[youtube:http://youtube.com/watch?v=T0Rf8dxRHHs]
There are some 5000 species of dragonflies, broadly spread around the planet. Fossilized records show a wing span of more than 2 feet! Dragonflies are hugely important as an indication of the health of a creek, and last year we noticed an encouraging expansion of them. The young are entirely water dwellers and feast on mosquito larvae (thankyou!). Adults live for only about 2 months, after they emerge from their nymph state, unfold their wings and take to the sky.
Dragon flies have better eyesight than any other insect. Their eyes are massive, and can scan both down for food and up for danger at the same time. They are predators on a mission and are excellent hunters on the aerial serengeti. An adult dragonfly can eat up to 600 insects a day. Many’s the time I’ve rescued a soggy dragonfly from the water in my canoe, and allowed his colorful body to dry out on my knee. It is in these moments that you realize what an alarmingly large BUG the dragonfly is, but I’ve been assured it can’t bite and it never has yet.

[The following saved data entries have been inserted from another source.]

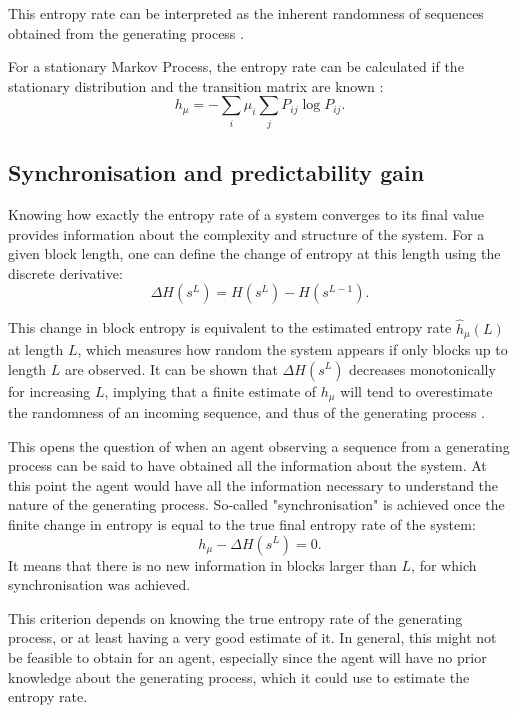 \documentclass[12pt,a4paper]{article}
\begin{document}
This entropy rate can be interpreted as the inherent randomness of sequences obtained from the generating process \autocite{crutchfield2003regularities}.

For a stationary Markov Process, the entropy rate can be calculated if the stationary distribution and the transition matrix are known \autocite{cover1999elements}:
\begin{equation}
    \label{eq:entropy_rate_MP}
    h_\mu = -\sum_i \mu_i \sum_j P_{ij} \log P_{ij}.
\end{equation}

\subsection{Synchronisation and predictability gain} \label{ssec:synch_predgain}
Knowing how exactly the entropy rate of a system converges to its final value provides information about the complexity and structure of the system.
For a given block length, one can define the change of entropy at this length using the discrete derivative:
\begin{equation}
    \label{eq:entropy_change}
    \Delta H(s^L) = H(s^L) - H(s^{L-1}).
\end{equation}

This change in block entropy is equivalent to the estimated entropy rate $\hat{h}_\mu(L)$ at length $L$, which measures how random the system appears if only blocks up to length $L$ are observed.
It can be shown that $\Delta H(s^L)$ decreases monotonically for increasing $L$, implying that a finite estimate of $h_\mu$ will tend to overestimate the randomness of an incoming sequence, and thus of the generating process \autocite{crutchfield2003regularities}.

This opens the question of when an agent observing a sequence from a generating process can be said to have obtained all the information about the system.
At this point the agent would have all the information necessary to understand the nature of the generating process.
So-called "synchronisation" is achieved once the finite change in entropy is equal to the true final entropy rate of the system:
\begin{equation}
    \label{eq:synchronisation_equality}
    h_\mu - \Delta H(s^L) = 0.
\end{equation}
It means that there is no new information in blocks larger than $L$, for which synchronisation was achieved.

This criterion depends on knowing the true entropy rate of the generating process, or at least having a very good estimate of it.
In general, this might not be feasible to obtain for an agent, especially since the agent will have no prior knowledge about the generating process, which it could use to estimate the entropy rate.
\end{document}
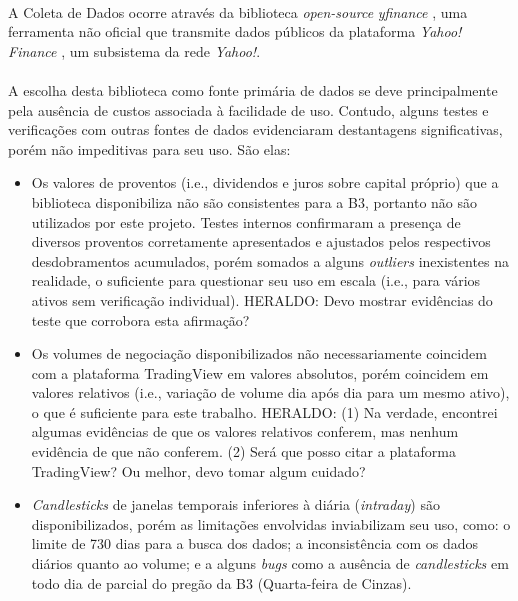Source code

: \paragraph{} A Coleta de Dados ocorre através da biblioteca \textit{open-source} \textit{yfinance} \cite{yfinance}, uma ferramenta não oficial que transmite dados públicos da plataforma \textit{Yahoo! Finance} \cite{yahoo_finance}, um subsistema da rede \textit{Yahoo!}.

\paragraph{} A escolha desta biblioteca como fonte primária de dados se deve principalmente pela ausência de custos associada à facilidade de uso. Contudo, alguns testes e verificações com outras fontes de dados evidenciaram destantagens significativas, porém não impeditivas para seu uso. São elas:

\begin{itemize}
    \item Os valores de proventos (i.e., dividendos e juros sobre capital próprio) que a biblioteca disponibiliza não são consistentes para a B3, portanto não são utilizados por este projeto. Testes internos confirmaram a presença de diversos proventos corretamente apresentados e ajustados pelos respectivos desdobramentos acumulados, porém somados a alguns \textit{outliers} inexistentes na realidade, o suficiente para questionar seu uso em escala (i.e., para vários ativos sem verificação individual). \color{red} HERALDO: Devo mostrar evidências do teste que corrobora esta afirmação? 

    \item Os volumes de negociação disponibilizados não necessariamente coincidem com a plataforma TradingView em valores absolutos, porém coincidem em valores relativos (i.e., variação de volume dia após dia para um mesmo ativo), o que é suficiente para este trabalho. \color{red} HERALDO: (1) Na verdade, encontrei algumas evidências de que os valores relativos conferem, mas nenhum evidência de que não conferem. (2) Será que posso citar a plataforma TradingView? Ou melhor, devo tomar algum cuidado? 

    \item \textit{Candlesticks} de janelas temporais inferiores à diária (\textit{intraday}) são disponibilizados, porém as limitações envolvidas inviabilizam seu uso, como: o limite de 730 dias para a busca dos dados; a inconsistência com os dados diários quanto ao volume; e a alguns \textit{bugs} como a ausência de \textit{candlesticks} em todo dia de parcial do pregão da B3 (Quarta-feira de Cinzas).
\end{itemize}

Dragonflies wings are independent of each other, which this Attenborough video shows very well. Their long legs can grasp and hold but they cannot walk. Watch a dragonfly when its resting to figure out what family it belongs to. Heavily bodied (or true dragonflies) hold them out to the sides, slender winged damsel flies fold them on their backs. Dragonflies have been studied by everyone from NASA to the Air Force who have been eager to learn how they manage speeds of 60 MPH and then come to a complete stop in mid air.
So far they’ve kept most of their secrets to themselves.